The 'Forgotten' Neutrons: Implications for the Propagation of High-Energy Cosmic Rays in Magnetized Astrophysical and Cosmological Structures
The 'Forgotten' Neutrons: Implications for the Propagation of High-Energy Cosmic Rays in Magnetized Astrophysical and Cosmological Structures
Ellis R. Owen, Kinwah Wu, Yoshiyuki Inoue, Tatsuki Fujiwara, Qin Han, Hayden P. H. Ng
AbstractCosmological filaments, galaxy clusters, and galaxies are magnetized reservoirs of cosmic rays (CRs). The exchange of CRs across these structures is usually modeled assuming that they remain charged and magnetically confined. At high energies, hadronic interactions can convert CR protons to neutrons. This physics is routinely included in air-shower and ultra-high-energy (UHE) CR propagation Monte Carlo simulations used for composition studies but is rarely treated explicitly in propagation models of CR transport and exchange between magnetized reservoirs.
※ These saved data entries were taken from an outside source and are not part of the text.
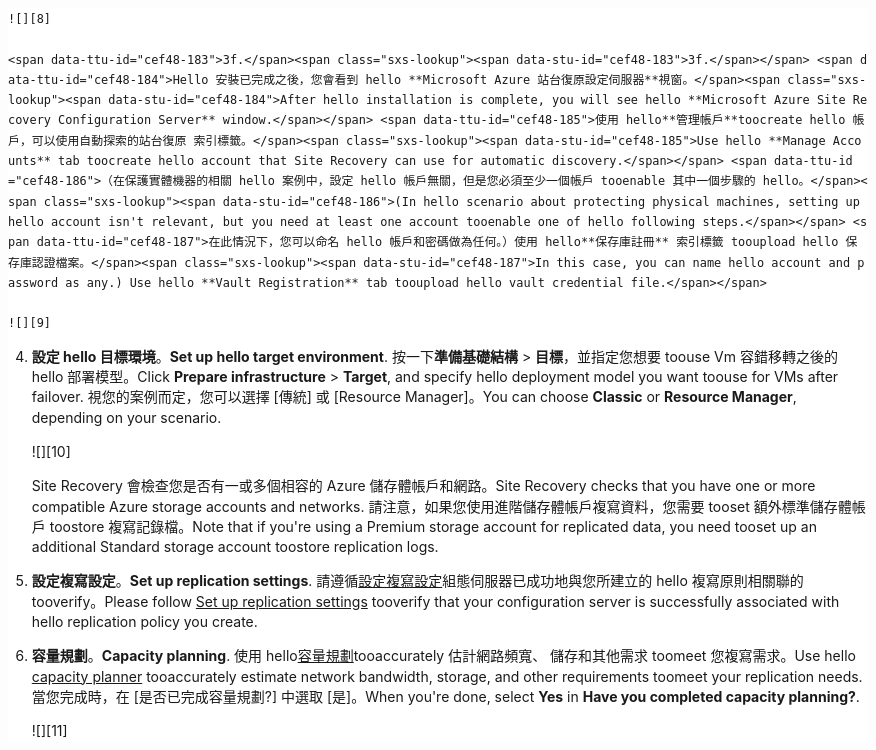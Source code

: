     ![][8]

    <span data-ttu-id="cef48-183">3f.</span><span class="sxs-lookup"><span data-stu-id="cef48-183">3f.</span></span> <span data-ttu-id="cef48-184">Hello 安裝已完成之後，您會看到 hello **Microsoft Azure 站台復原設定伺服器**視窗。</span><span class="sxs-lookup"><span data-stu-id="cef48-184">After hello installation is complete, you will see hello **Microsoft Azure Site Recovery Configuration Server** window.</span></span> <span data-ttu-id="cef48-185">使用 hello**管理帳戶**toocreate hello 帳戶，可以使用自動探索的站台復原 索引標籤。</span><span class="sxs-lookup"><span data-stu-id="cef48-185">Use hello **Manage Accounts** tab toocreate hello account that Site Recovery can use for automatic discovery.</span></span> <span data-ttu-id="cef48-186">（在保護實體機器的相關 hello 案例中，設定 hello 帳戶無關，但是您必須至少一個帳戶 tooenable 其中一個步驟的 hello。</span><span class="sxs-lookup"><span data-stu-id="cef48-186">(In hello scenario about protecting physical machines, setting up hello account isn't relevant, but you need at least one account tooenable one of hello following steps.</span></span> <span data-ttu-id="cef48-187">在此情況下，您可以命名 hello 帳戶和密碼做為任何。）使用 hello**保存庫註冊** 索引標籤 tooupload hello 保存庫認證檔案。</span><span class="sxs-lookup"><span data-stu-id="cef48-187">In this case, you can name hello account and password as any.) Use hello **Vault Registration** tab tooupload hello vault credential file.</span></span>

    ![][9]

4. <span data-ttu-id="cef48-188">**設定 hello 目標環境**。</span><span class="sxs-lookup"><span data-stu-id="cef48-188">**Set up hello target environment**.</span></span> <span data-ttu-id="cef48-189">按一下**準備基礎結構** > **目標**，並指定您想要 toouse Vm 容錯移轉之後的 hello 部署模型。</span><span class="sxs-lookup"><span data-stu-id="cef48-189">Click **Prepare infrastructure** > **Target**, and specify hello deployment model you want toouse for VMs after failover.</span></span> <span data-ttu-id="cef48-190">視您的案例而定，您可以選擇 [傳統] 或 [Resource Manager]。</span><span class="sxs-lookup"><span data-stu-id="cef48-190">You can choose **Classic** or **Resource Manager**, depending on your scenario.</span></span>

    ![][10]

    <span data-ttu-id="cef48-191">Site Recovery 會檢查您是否有一或多個相容的 Azure 儲存體帳戶和網路。</span><span class="sxs-lookup"><span data-stu-id="cef48-191">Site Recovery checks that you have one or more compatible Azure storage accounts and networks.</span></span> <span data-ttu-id="cef48-192">請注意，如果您使用進階儲存體帳戶複寫資料，您需要 tooset 額外標準儲存體帳戶 toostore 複寫記錄檔。</span><span class="sxs-lookup"><span data-stu-id="cef48-192">Note that if you're using a Premium storage account for replicated data, you need tooset up an additional Standard storage account toostore replication logs.</span></span>

5. <span data-ttu-id="cef48-193">**設定複寫設定**。</span><span class="sxs-lookup"><span data-stu-id="cef48-193">**Set up replication settings**.</span></span> <span data-ttu-id="cef48-194">請遵循[設定複寫設定](../../site-recovery/vmware-walkthrough-overview.md)組態伺服器已成功地與您所建立的 hello 複寫原則相關聯的 tooverify。</span><span class="sxs-lookup"><span data-stu-id="cef48-194">Please follow [Set up replication settings](../../site-recovery/vmware-walkthrough-overview.md) tooverify that your configuration server is successfully associated with hello replication policy you create.</span></span>

6. <span data-ttu-id="cef48-195">**容量規劃**。</span><span class="sxs-lookup"><span data-stu-id="cef48-195">**Capacity planning**.</span></span> <span data-ttu-id="cef48-196">使用 hello[容量規劃](../../site-recovery/site-recovery-capacity-planner.md)tooaccurately 估計網路頻寬、 儲存和其他需求 toomeet 您複寫需求。</span><span class="sxs-lookup"><span data-stu-id="cef48-196">Use hello [capacity planner](../../site-recovery/site-recovery-capacity-planner.md) tooaccurately estimate network bandwidth, storage, and other requirements toomeet your replication needs.</span></span> <span data-ttu-id="cef48-197">當您完成時，在 [是否已完成容量規劃?] 中選取 [是]。</span><span class="sxs-lookup"><span data-stu-id="cef48-197">When you're done, select **Yes** in **Have you completed capacity planning?**.</span></span>

    ![][11]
CR neutrons are not affected by magnetic fields and can propagate ballistically over kpc-Mpc distances before decaying back into protons, with relativistic time dilation extending their effective decay length. We show how such charged-neutral switching modifies CR confinement and escape in four representative environments: a Milky Way-like galaxy, a starburst galaxy, a galaxy cluster, and a cosmological filament. By solving the transport of a confined CR proton population in each structure using a diffusion/streaming propagation approach with hadronic pp and p$γ$ interactions, and treating neutron production and decay as a stochastic Poisson ''jump'' process, we find that neutron-mediated steps can allow additional CR escape from large-scale cosmological structures at energies where charged-particle transport alone would predict strong CR confinement and attenuation in ambient radiation fields. These effects imply a qualitative shift in how ultra-high-energy CRs are transferred from embedded sources into filaments and voids once intermediate neutron propagation is considered, with consequences for the partitioning of CRs across the large-scale structure of the Universe.